Synchronous condenser

Synchronous condenser installation at Templestowe substation, Melbourne, Victoria, Australia. Built by ASEA in 1966, the unit is hydrogen cooled and capable of three phase power at 125 MVA.

In electrical engineering, a synchronous condenser (sometimes called a syncon, synchronous capacitor or synchronous compensator) is a DC-excited synchronous motor, whose shaft is not connected to anything but spins freely.[1] Its purpose is not to convert electric power to mechanical power or vice versa, but to adjust conditions on the electric power transmission grid. Its field is controlled by a voltage regulator to either generate or absorb reactive power as needed to adjust the grid's voltage, or to improve power factor. The condenser’s installation and operation are identical to large electric motors and generators (some generators are actually designed to be able to operate as synchronous condensers with the prime mover disconnected[2]).

Increasing the device's field excitation results in its furnishing reactive power (measured in units of var) to the system. Its principal advantage is the ease with which the amount of correction can be adjusted.

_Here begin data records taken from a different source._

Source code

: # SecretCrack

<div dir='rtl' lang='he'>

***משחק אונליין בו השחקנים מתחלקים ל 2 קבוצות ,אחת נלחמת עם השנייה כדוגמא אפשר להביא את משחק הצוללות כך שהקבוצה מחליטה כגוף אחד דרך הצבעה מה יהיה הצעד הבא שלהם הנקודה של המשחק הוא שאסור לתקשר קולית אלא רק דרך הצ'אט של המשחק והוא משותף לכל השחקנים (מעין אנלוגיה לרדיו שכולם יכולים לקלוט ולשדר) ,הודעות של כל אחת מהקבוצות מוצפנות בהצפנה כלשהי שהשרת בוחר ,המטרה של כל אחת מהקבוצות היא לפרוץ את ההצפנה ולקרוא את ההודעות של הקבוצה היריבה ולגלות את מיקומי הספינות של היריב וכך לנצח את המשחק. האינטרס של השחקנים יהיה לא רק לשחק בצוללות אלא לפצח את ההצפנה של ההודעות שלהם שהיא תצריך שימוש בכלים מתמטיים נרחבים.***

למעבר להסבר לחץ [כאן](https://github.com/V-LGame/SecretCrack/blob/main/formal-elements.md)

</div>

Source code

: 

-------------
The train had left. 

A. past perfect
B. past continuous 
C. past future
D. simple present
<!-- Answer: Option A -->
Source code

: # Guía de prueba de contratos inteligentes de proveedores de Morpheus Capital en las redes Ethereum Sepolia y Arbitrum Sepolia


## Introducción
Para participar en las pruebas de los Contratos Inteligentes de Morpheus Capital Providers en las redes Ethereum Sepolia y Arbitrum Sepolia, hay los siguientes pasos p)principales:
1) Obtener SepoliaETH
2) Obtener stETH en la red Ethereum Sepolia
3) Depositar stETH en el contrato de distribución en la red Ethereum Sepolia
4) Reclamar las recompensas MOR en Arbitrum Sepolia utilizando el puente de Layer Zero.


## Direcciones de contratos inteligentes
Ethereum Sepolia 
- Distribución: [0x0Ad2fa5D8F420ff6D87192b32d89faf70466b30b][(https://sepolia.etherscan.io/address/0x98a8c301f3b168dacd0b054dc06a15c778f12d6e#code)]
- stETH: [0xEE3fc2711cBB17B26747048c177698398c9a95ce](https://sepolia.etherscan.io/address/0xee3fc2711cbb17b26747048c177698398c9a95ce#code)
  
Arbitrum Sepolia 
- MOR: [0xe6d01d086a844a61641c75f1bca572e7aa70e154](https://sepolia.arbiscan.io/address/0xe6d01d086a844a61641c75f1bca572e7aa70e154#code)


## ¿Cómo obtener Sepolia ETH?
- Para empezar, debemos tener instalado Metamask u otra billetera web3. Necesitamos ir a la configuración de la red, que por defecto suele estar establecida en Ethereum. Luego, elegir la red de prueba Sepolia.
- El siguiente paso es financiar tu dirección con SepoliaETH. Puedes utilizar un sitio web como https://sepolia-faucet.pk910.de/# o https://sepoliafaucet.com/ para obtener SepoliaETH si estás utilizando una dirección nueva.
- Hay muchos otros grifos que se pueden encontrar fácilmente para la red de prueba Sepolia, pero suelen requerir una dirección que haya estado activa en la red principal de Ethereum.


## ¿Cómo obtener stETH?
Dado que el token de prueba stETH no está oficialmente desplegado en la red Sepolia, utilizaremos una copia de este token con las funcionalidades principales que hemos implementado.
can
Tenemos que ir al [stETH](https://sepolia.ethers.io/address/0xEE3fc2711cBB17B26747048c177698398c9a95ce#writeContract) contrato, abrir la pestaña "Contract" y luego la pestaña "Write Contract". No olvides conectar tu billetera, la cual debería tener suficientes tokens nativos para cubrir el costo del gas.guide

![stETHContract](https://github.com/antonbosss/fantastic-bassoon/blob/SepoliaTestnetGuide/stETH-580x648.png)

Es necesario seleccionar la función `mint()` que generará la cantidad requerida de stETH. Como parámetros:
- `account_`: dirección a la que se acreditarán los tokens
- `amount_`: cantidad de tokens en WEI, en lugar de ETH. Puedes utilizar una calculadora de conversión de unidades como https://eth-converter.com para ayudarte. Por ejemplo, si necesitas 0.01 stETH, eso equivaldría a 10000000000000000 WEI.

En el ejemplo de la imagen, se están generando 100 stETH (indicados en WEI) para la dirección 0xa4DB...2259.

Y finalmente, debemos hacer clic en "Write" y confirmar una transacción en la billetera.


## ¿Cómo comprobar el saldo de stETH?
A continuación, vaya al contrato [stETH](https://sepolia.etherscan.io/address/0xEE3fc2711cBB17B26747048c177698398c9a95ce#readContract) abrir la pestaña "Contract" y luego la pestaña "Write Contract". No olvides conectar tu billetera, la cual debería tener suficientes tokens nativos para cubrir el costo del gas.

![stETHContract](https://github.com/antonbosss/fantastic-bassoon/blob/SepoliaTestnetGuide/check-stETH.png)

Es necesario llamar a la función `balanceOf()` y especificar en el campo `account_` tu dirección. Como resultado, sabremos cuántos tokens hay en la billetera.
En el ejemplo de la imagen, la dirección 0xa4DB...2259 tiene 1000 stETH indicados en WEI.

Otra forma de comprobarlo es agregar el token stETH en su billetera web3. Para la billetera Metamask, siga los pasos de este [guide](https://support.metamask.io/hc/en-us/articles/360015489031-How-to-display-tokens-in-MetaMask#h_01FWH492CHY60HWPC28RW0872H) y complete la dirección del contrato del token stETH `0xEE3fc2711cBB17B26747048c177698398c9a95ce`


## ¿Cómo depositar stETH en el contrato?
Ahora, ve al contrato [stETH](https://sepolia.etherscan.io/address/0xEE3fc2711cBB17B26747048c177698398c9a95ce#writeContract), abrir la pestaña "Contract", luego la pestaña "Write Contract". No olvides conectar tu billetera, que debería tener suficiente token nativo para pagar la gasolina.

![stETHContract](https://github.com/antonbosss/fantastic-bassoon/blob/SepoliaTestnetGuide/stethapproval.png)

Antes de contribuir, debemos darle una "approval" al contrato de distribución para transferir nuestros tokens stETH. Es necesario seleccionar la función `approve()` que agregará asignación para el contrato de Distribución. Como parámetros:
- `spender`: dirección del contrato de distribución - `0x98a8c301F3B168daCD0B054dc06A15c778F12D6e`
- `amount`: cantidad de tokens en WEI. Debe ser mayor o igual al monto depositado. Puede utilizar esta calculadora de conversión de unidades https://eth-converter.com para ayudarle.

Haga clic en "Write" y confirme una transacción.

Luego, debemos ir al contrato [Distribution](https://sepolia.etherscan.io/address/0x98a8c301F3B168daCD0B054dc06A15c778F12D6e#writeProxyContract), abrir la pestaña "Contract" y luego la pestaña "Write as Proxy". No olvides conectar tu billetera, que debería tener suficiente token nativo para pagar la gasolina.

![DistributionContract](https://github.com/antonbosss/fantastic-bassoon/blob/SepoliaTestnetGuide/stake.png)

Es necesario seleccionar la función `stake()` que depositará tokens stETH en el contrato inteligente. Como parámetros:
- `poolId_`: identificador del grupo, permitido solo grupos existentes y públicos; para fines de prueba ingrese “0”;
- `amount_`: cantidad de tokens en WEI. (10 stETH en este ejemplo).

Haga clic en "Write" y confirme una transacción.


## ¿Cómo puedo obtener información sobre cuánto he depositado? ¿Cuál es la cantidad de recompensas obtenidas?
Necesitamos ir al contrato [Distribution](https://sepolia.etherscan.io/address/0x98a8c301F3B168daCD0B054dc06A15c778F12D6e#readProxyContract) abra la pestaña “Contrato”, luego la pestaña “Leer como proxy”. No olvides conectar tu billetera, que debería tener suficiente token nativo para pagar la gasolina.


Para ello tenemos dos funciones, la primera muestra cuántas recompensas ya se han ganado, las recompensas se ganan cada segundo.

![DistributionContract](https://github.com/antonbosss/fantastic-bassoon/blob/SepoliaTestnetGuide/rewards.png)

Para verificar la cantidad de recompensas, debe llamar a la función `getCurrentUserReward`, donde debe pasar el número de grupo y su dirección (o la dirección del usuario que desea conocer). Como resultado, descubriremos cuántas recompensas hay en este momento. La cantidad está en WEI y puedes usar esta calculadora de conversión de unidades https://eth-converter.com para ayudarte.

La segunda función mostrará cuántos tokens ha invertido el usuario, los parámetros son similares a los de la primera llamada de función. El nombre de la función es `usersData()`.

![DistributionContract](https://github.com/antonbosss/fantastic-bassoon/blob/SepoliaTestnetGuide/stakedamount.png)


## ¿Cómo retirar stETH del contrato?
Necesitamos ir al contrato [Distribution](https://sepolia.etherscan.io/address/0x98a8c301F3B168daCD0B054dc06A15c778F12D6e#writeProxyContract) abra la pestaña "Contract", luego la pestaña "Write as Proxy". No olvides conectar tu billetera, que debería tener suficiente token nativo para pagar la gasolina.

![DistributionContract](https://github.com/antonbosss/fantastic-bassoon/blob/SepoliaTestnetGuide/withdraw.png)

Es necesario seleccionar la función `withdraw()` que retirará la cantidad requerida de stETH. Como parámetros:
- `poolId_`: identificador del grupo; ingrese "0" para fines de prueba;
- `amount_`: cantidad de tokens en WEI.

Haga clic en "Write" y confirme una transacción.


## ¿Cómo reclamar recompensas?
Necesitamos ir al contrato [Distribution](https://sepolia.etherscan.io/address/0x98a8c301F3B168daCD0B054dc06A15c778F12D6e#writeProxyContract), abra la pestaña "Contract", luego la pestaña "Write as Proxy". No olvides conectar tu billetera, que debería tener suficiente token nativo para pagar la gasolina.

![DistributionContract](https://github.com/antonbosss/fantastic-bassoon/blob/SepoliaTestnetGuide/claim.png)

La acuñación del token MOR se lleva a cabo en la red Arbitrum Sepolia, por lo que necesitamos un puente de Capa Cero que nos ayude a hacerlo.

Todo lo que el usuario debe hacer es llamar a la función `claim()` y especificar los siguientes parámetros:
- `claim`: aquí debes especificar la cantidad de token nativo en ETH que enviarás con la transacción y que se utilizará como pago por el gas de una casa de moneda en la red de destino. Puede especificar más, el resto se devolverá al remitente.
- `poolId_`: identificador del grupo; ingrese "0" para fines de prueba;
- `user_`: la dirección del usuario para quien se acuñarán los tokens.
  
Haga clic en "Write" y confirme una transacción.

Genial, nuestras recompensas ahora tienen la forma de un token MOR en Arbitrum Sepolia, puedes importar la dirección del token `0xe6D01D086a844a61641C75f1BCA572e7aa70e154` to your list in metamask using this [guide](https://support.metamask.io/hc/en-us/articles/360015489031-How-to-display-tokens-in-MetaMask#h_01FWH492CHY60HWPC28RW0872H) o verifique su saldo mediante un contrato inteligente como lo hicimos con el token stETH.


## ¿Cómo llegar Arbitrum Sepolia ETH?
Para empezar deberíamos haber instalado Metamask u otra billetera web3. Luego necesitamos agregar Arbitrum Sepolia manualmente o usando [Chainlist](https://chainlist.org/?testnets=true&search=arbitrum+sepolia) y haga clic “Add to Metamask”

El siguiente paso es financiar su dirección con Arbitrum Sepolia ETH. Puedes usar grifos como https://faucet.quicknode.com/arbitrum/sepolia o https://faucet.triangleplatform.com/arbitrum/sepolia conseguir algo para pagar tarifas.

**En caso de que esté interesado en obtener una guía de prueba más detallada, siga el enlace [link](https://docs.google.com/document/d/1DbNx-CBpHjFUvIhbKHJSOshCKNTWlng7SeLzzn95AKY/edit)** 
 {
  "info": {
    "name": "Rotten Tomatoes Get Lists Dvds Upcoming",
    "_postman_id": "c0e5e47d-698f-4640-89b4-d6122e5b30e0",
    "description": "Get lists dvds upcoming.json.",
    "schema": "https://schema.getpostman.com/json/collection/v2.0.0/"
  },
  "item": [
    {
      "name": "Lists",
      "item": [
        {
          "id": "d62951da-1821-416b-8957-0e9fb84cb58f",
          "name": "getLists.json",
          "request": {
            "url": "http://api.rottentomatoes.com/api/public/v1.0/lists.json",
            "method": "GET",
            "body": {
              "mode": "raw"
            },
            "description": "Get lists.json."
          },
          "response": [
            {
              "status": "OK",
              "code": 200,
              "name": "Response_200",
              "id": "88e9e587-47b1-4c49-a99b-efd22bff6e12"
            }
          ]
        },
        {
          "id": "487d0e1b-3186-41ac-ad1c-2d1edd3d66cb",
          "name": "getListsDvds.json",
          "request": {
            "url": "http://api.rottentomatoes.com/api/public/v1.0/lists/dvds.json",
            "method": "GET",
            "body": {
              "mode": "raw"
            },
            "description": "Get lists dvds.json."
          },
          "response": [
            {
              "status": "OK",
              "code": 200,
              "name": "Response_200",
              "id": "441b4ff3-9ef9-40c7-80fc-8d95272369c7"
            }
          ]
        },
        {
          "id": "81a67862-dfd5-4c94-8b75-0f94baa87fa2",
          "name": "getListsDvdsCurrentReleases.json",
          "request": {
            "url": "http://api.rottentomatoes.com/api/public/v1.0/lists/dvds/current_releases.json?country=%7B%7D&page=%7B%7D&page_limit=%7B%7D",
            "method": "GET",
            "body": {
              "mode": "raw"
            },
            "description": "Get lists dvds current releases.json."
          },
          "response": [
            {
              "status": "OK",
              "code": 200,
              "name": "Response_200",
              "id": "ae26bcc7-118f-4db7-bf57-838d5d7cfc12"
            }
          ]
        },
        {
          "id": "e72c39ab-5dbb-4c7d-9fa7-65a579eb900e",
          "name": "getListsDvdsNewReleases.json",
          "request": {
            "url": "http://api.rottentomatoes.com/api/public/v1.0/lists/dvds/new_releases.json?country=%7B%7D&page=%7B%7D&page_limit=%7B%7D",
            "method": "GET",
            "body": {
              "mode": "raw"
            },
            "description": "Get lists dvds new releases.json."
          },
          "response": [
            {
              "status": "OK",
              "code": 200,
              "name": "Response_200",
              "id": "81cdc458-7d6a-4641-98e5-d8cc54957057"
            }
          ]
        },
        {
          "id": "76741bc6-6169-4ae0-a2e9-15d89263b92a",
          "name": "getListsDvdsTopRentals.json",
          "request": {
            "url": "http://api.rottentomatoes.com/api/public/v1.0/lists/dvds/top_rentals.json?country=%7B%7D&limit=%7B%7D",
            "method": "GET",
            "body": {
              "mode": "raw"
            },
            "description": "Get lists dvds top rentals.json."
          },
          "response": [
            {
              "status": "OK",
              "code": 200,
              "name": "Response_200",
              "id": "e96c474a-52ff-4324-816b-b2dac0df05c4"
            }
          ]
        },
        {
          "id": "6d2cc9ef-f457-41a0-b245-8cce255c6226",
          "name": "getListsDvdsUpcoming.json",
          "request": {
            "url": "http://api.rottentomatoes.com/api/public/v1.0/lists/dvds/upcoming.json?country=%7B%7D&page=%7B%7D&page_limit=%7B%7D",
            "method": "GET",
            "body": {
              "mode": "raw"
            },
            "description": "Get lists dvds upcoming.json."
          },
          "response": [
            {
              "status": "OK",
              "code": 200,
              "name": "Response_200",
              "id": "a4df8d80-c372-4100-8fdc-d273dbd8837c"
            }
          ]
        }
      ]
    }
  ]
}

Synchronous condensers are an alternative to capacitor banks and static VAR compensators for power-factor correction in power grids.[3] One advantage is that the amount of reactive power from a synchronous condenser can be continuously adjusted. Reactive power from a capacitor bank decreases when grid voltage decreases while the reactive power from a synchronous condenser inherently increases as voltage decreases.[1] Additionally, synchronous condensers are more tolerant of power fluctuations and severe drops in voltage.[3] However, synchronous machines have higher energy losses than static capacitor banks.[1]

Most synchronous condensers connected to electrical grids are rated between 20 MVAR (megavar) and 200 MVAR and many are hydrogen cooled. There is no explosion hazard as long as the hydrogen concentration is maintained above 70%, typically above 91%.[4] A syncon can be 8 metres long and 5 meters tall, weighing 170 tonnes.[5]

Synchronous condensers also help stabilize grids. The inertial response of the machine and its inductance can help stabilize a power system during rapid fluctuations of loads such as those created by short circuits or electric arc furnaces. For this reason, large installations of synchronous condensers are sometimes used in association with high-voltage direct current converter stations to supply reactive power to the alternating current grid. Synchronous condensers are also finding use in facilitating the switchover between power grids[6] and providing power grid stabilization as turbine-based power generators are replaced with solar and wind energy.[7][3]

  1. ^ a b c B. M. Weedy, Electric Power Systems Second Edition, John Wiley and Sons, London, 1972, ISBN 0-471-92445-8 page 149
  2. ^ Kundur 1994, p. 638.
  3. ^ a b c Fairley, Peter (2015-07-24). "Zombie Coal Plants Reanimated to Stabilize the Grid". IEEE Spectrum. IEEE. Retrieved 2023-11-13.
  4. ^ "Synchronous Condenser | AC Motors | Electronics Textbook".
  5. ^ Parkinson, Giles (25 October 2021). "Wind and solar limits relaxed after four big spinning machines installed". RenewEconomy. Archived from the original on 26 October 2021.
  6. ^ Fairley, Peter (2023-11-13). "To Free The Baltic Grid, Old Technology Is New Again". IEEE Spectrum. IEEE. Retrieved 2023-11-13.
  7. ^ "GE synchronous condensers – 100 years on". Modern Power Systems. 2020-02-12. Retrieved 2023-11-13.